# Antique "DALTON" wood lathe help please?



## cwbycrshr (May 23, 2013)

I have a very old (I'm guessing cerca 1930's) antique wood lathe that has "Dalton" stamped on part of it and Montgomery & Co Lathe on another. It is ceiling mounted belt driven and needs some work on it before it could be used. Their are loads of gears and other accessories that go with it...it looks complete to me but I am no expert.

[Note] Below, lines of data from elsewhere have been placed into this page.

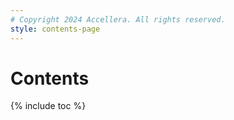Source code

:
 ```yaml
---
# Copyright 2024 Accellera. All rights reserved.
style: contents-page
---
```


# Contents

{% include toc %}
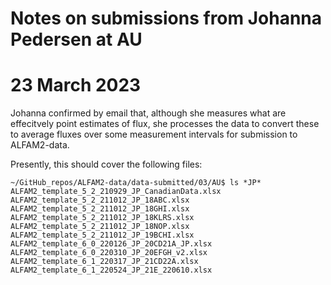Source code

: # Notes on submissions from Johanna Pedersen at AU

# 23 March 2023
Johanna confirmed by email that, although she measures what are effecitvely point estimates of flux, she processes the data to convert these to average fluxes over some measurement intervals for submission to ALFAM2-data.

Presently, this should cover the following files:

```
~/GitHub_repos/ALFAM2-data/data-submitted/03/AU$ ls *JP*
ALFAM2_template_5_2_210929_JP_CanadianData.xlsx
ALFAM2_template_5_2_211012_JP_18ABC.xlsx
ALFAM2_template_5_2_211012_JP_18GHI.xlsx
ALFAM2_template_5_2_211012_JP_18KLRS.xlsx
ALFAM2_template_5_2_211012_JP_18NOP.xlsx
ALFAM2_template_5_2_211012_JP_19BCHI.xlsx
ALFAM2_template_6_0_220126_JP_20CD21A_JP.xlsx
ALFAM2_template_6_0_220310_JP_20EFGH_v2.xlsx
ALFAM2_template_6_1_220317_JP_21CD22A.xlsx
ALFAM2_template_6_1_220524_JP_21E_220610.xlsx
```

Does anybody on this board have any idea on value or who I could speak with about it? Information online is extremely limited and I am pretty tired of it taking up space in my garage.

Thanks in advance...


----------



## bill (May 21, 2004)

I found a lot of information
http://www.lathes.co.uk/dalton/


----------



## cwbycrshr (May 23, 2013)

bill said:


> I found a lot of information
> http://www.lathes.co.uk/dalton/


Thanks Bill...I actually pulled that site up but didn't see what I have until you posted this reply and I dug in a little deeper. I found this link:

http://www.lathes.co.uk/dalton/page4.html

Now if I can just track down a value or a buyer...I'm going to try and email the gentleman.


----------



## mr bill (Apr 1, 2006)

The Dalton Lathe appears to be a metal lathe and not a wood lathe...You might contact some of the hobby metal working sites. Those lathes may be worth more for their scrap metal value... than what you could get for them otherwise... You might consider donating them to a museum...No money, but it gets them out of your garage...


----------